[Opening SOURCE DATA section]

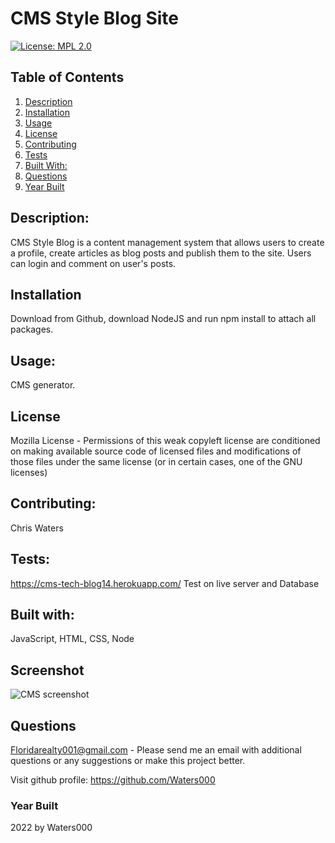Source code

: 
 # CMS Style Blog Site 
 
        
[![License: MPL 2.0](https://img.shields.io/badge/License-MPL_2.0-brightgreen.svg)](https://opensource.org/licenses/MPL-2.0)            
## Table of Contents
1. [Description](#Description)
2. [Installation](#Installation)
3. [Usage](#Usage)
4. [License](#License)
5. [Contributing](#Contributing)
6. [Tests](#Tests)
7. [Built With:](#Built-with)
8. [Questions](#Questions)
9. [Year Built](#Year-built)

## Description: 
CMS Style Blog is a content management system that allows users to create a profile, create articles as blog posts and publish them to the site.  Users can login and comment on user's posts. 
## Installation
Download from Github, download NodeJS and run npm install to attach all packages.
## Usage:
 CMS generator.  
 ## License
Mozilla License - Permissions of this weak copyleft license are conditioned on making available source code of licensed files and modifications of those files under the same license (or in certain cases, one of the GNU licenses)
## Contributing: 
Chris Waters   
## Tests:
https://cms-tech-blog14.herokuapp.com/  Test on live server and Database
## Built with:
JavaScript, HTML, CSS, Node

## Screenshot
![CMS screenshot](https://user-images.githubusercontent.com/94644749/160918614-0fc2e0d7-bfd8-4339-9796-c785eec19ed3.png)


    
 ## Questions
  Floridarealty001@gmail.com - Please send me an email with additional questions or any suggestions or make this project better.
 
  Visit github profile:
  https://github.com/Waters000

  
 

### Year Built
2022 by Waters000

[Closing SOURCE DATA section]

§ **WORK INSTRUCTIONS**: Only the text of the records belongs in your answer, copied exactly as it appears above.

§ **COMPLETED EXERCISE**:
Source code

: 
 # CMS Style Blog Site 
 
        
[![License: MPL 2.0](https://img.shields.io/badge/License-MPL_2.0-brightgreen.svg)](https://opensource.org/licenses/MPL-2.0)            
## Table of Contents
1. [Description](#Description)
2. [Installation](#Installation)
3. [Usage](#Usage)
4. [License](#License)
5. [Contributing](#Contributing)
6. [Tests](#Tests)
7. [Built With:](#Built-with)
8. [Questions](#Questions)
9. [Year Built](#Year-built)

## Description: 
CMS Style Blog is a content management system that allows users to create a profile, create articles as blog posts and publish them to the site.  Users can login and comment on user's posts. 
## Installation
Download from Github, download NodeJS and run npm install to attach all packages.
## Usage:
 CMS generator.  
 ## License
Mozilla License - Permissions of this weak copyleft license are conditioned on making available source code of licensed files and modifications of those files under the same license (or in certain cases, one of the GNU licenses)
## Contributing: 
Chris Waters   
## Tests:
https://cms-tech-blog14.herokuapp.com/  Test on live server and Database
## Built with:
JavaScript, HTML, CSS, Node

## Screenshot
![CMS screenshot](https://user-images.githubusercontent.com/94644749/160918614-0fc2e0d7-bfd8-4339-9796-c785eec19ed3.png)


    
 ## Questions
  Floridarealty001@gmail.com - Please send me an email with additional questions or any suggestions or make this project better.
 
  Visit github profile:
  https://github.com/Waters000

  
 

### Year Built
2022 by Waters000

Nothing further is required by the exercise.